[Saved data entries]
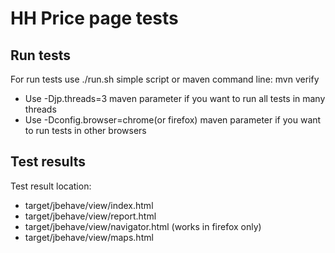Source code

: # HH Price page tests

## Run tests

For run tests use ./run.sh simple script or maven command line:
mvn verify

- Use -Djp.threads=3 maven parameter if you want to run all tests in many threads
- Use -Dconfig.browser=chrome(or firefox) maven parameter if you want to run tests in other browsers

## Test results

Test result location:
- target/jbehave/view/index.html
- target/jbehave/view/report.html
- target/jbehave/view/navigator.html (works in firefox only)
- target/jbehave/view/maps.html

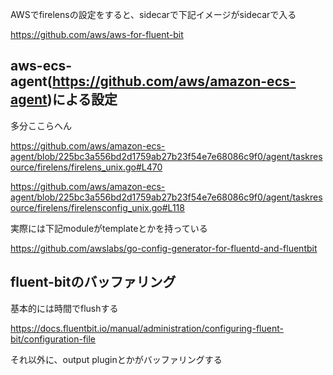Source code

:AWSでfirelensの設定をすると、sidecarで下記イメージがsidecarで入る

https://github.com/aws/aws-for-fluent-bit

## aws-ecs-agent(https://github.com/aws/amazon-ecs-agent)による設定
多分ここらへん

https://github.com/aws/amazon-ecs-agent/blob/225bc3a556bd2d1759ab27b23f54e7e68086c9f0/agent/taskresource/firelens/firelens_unix.go#L470

https://github.com/aws/amazon-ecs-agent/blob/225bc3a556bd2d1759ab27b23f54e7e68086c9f0/agent/taskresource/firelens/firelensconfig_unix.go#L118

実際には下記moduleがtemplateとかを持っている

https://github.com/awslabs/go-config-generator-for-fluentd-and-fluentbit

## fluent-bitのバッファリング
基本的には時間でflushする

https://docs.fluentbit.io/manual/administration/configuring-fluent-bit/configuration-file

それ以外に、output pluginとかがバッファリングする
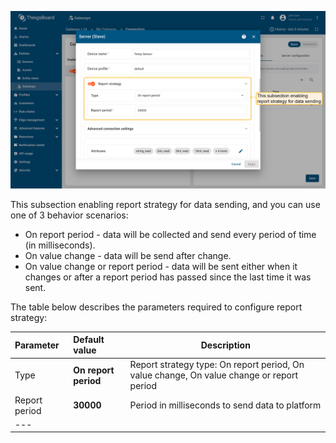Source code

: ![image](/images/gateway/modbus-connector/modbus-report-strategy-subsection-basic.png)

This subsection enabling report strategy for data sending, and you can use one of 3 behavior scenarios:

- On report period - data will be collected and send every  period of time (in milliseconds).
- On value change - data will be send after change.
- On value change or report period - data will be sent either when it changes or after a report period has passed since the last time it was sent.

The table below describes the parameters required to configure report strategy:

| **Parameter** | **Default value**    | **Description**                                                                           |
|:--------------|:---------------------|-------------------------------------------------------------------------------------------
| Type          | **On report period** | Report strategy type: On report period, On value change, On value change or report period |
| Report period | **30000**            | Period in milliseconds to send data to platform                                           |
| ---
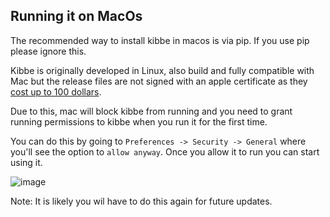 ## Running it on MacOs

The recommended way to install kibbe in macos is via pip. If you use pip please ignore this.

Kibbe is originally developed in Linux, also build and fully compatible with Mac but the release files are not signed with an apple certificate as they [cost up to 100 dollars](https://developer.apple.com/support/compare-memberships/).

Due to this, mac will block kibbe from running and you need to grant running permissions to kibbe when you run it for the first time.

You can do this by going to `Preferences -> Security -> General` where you'll see the option to `allow anyway`. Once you allow it to run you can start using it.

![image](https://user-images.githubusercontent.com/227916/125635023-38bd54c9-5105-4301-95b2-55c259378812.png)

Note: It is likely you wil have to do this again for future updates.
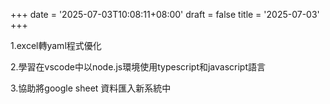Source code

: +++
date = '2025-07-03T10:08:11+08:00'
draft = false
title = '2025-07-03'
+++

1.excel轉yaml程式優化

2.學習在vscode中以node.js環境使用typescript和javascript語言

3.協助將google sheet 資料匯入新系統中
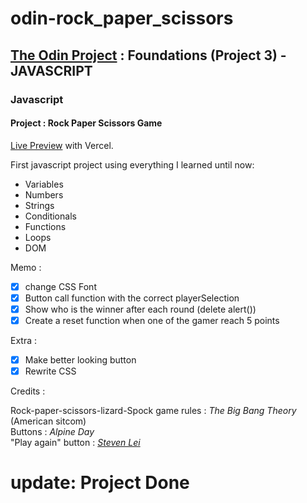 # odin-rock_paper_scissors

## <a href="https://www.theodinproject.com/">The Odin Project</a> : Foundations (Project 3) - JAVASCRIPT

### Javascript

#### Project : Rock Paper Scissors Game

<a href="https://odin-rock-paper-scissors-two.vercel.app/" target="_blank">Live Preview</a> with Vercel.


First javascript project using everything I learned until now:
     <ul>
      <li>Variables</li>
      <li>Numbers</li>
      <li>Strings</li>
      <li>Conditionals</li>
      <li>Functions</li>
      <li>Loops</li>
      <li>DOM</li>
     </ul>
Memo :
- [x] change CSS Font
- [x] Button call function with the correct playerSelection
- [x] Show who is the winner after each round (delete alert())
- [x] Create a reset function when one of the gamer reach 5 points

Extra :
- [x] Make better looking button
- [x] Rewrite CSS

Credits : 

Rock-paper-scissors-lizard-Spock game rules : <em><cite>The Big Bang Theory</cite></em> (American sitcom)
<br>Buttons : <em>Alpine Day</em>
<br>"Play again" button : <em><a href="https://codepen.io/stevenlei">Steven Lei</a></em>

 # update: Project Done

_Assigned task:_
The entries are to be copied exactly, and each image is to be omitted.

_Written answer:_
Source code

: # HH Price page tests

## Run tests

For run tests use ./run.sh simple script or maven command line:
mvn verify

- Use -Djp.threads=3 maven parameter if you want to run all tests in many threads
- Use -Dconfig.browser=chrome(or firefox) maven parameter if you want to run tests in other browsers

## Test results

Test result location:
- target/jbehave/view/index.html
- target/jbehave/view/report.html
- target/jbehave/view/navigator.html (works in firefox only)
- target/jbehave/view/maps.html

Source code

:AWSでfirelensの設定をすると、sidecarで下記イメージがsidecarで入る

https://github.com/aws/aws-for-fluent-bit

## aws-ecs-agent(https://github.com/aws/amazon-ecs-agent)による設定
多分ここらへん

https://github.com/aws/amazon-ecs-agent/blob/225bc3a556bd2d1759ab27b23f54e7e68086c9f0/agent/taskresource/firelens/firelens_unix.go#L470

https://github.com/aws/amazon-ecs-agent/blob/225bc3a556bd2d1759ab27b23f54e7e68086c9f0/agent/taskresource/firelens/firelensconfig_unix.go#L118

実際には下記moduleがtemplateとかを持っている

https://github.com/awslabs/go-config-generator-for-fluentd-and-fluentbit

## fluent-bitのバッファリング
基本的には時間でflushする

https://docs.fluentbit.io/manual/administration/configuring-fluent-bit/configuration-file

それ以外に、output pluginとかがバッファリングする
Source code

: ![image](/images/gateway/modbus-connector/modbus-report-strategy-subsection-basic.png)

This subsection enabling report strategy for data sending, and you can use one of 3 behavior scenarios:

- On report period - data will be collected and send every  period of time (in milliseconds).
- On value change - data will be send after change.
- On value change or report period - data will be sent either when it changes or after a report period has passed since the last time it was sent.

The table below describes the parameters required to configure report strategy:

| **Parameter** | **Default value**    | **Description**                                                                           |
|:--------------|:---------------------|-------------------------------------------------------------------------------------------
| Type          | **On report period** | Report strategy type: On report period, On value change, On value change or report period |
| Report period | **30000**            | Period in milliseconds to send data to platform                                           |
| ---
 ## Running it on MacOs

The recommended way to install kibbe in macos is via pip. If you use pip please ignore this.

Kibbe is originally developed in Linux, also build and fully compatible with Mac but the release files are not signed with an apple certificate as they [cost up to 100 dollars](https://developer.apple.com/support/compare-memberships/).

Due to this, mac will block kibbe from running and you need to grant running permissions to kibbe when you run it for the first time.

You can do this by going to `Preferences -> Security -> General` where you'll see the option to `allow anyway`. Once you allow it to run you can start using it.

![image](https://user-images.githubusercontent.com/227916/125635023-38bd54c9-5105-4301-95b2-55c259378812.png)

Note: It is likely you wil have to do this again for future updates.
Source code

: +++
date = '2025-07-03T10:08:11+08:00'
draft = false
title = '2025-07-03'
+++

1.excel轉yaml程式優化

2.學習在vscode中以node.js環境使用typescript和javascript語言

3.協助將google sheet 資料匯入新系統中
 # odin-rock_paper_scissors

## <a href="https://www.theodinproject.com/">The Odin Project</a> : Foundations (Project 3) - JAVASCRIPT

### Javascript

#### Project : Rock Paper Scissors Game

<a href="https://odin-rock-paper-scissors-two.vercel.app/" target="_blank">Live Preview</a> with Vercel.


First javascript project using everything I learned until now:
     <ul>
      <li>Variables</li>
      <li>Numbers</li>
      <li>Strings</li>
      <li>Conditionals</li>
      <li>Functions</li>
      <li>Loops</li>
      <li>DOM</li>
     </ul>
Memo :
- [x] change CSS Font
- [x] Button call function with the correct playerSelection
- [x] Show who is the winner after each round (delete alert())
- [x] Create a reset function when one of the gamer reach 5 points

Extra :
- [x] Make better looking button
- [x] Rewrite CSS

Credits : 

Rock-paper-scissors-lizard-Spock game rules : <em><cite>The Big Bang Theory</cite></em> (American sitcom)
<br>Buttons : <em>Alpine Day</em>
<br>"Play again" button : <em><a href="https://codepen.io/stevenlei">Steven Lei</a></em>

 # update: Project Done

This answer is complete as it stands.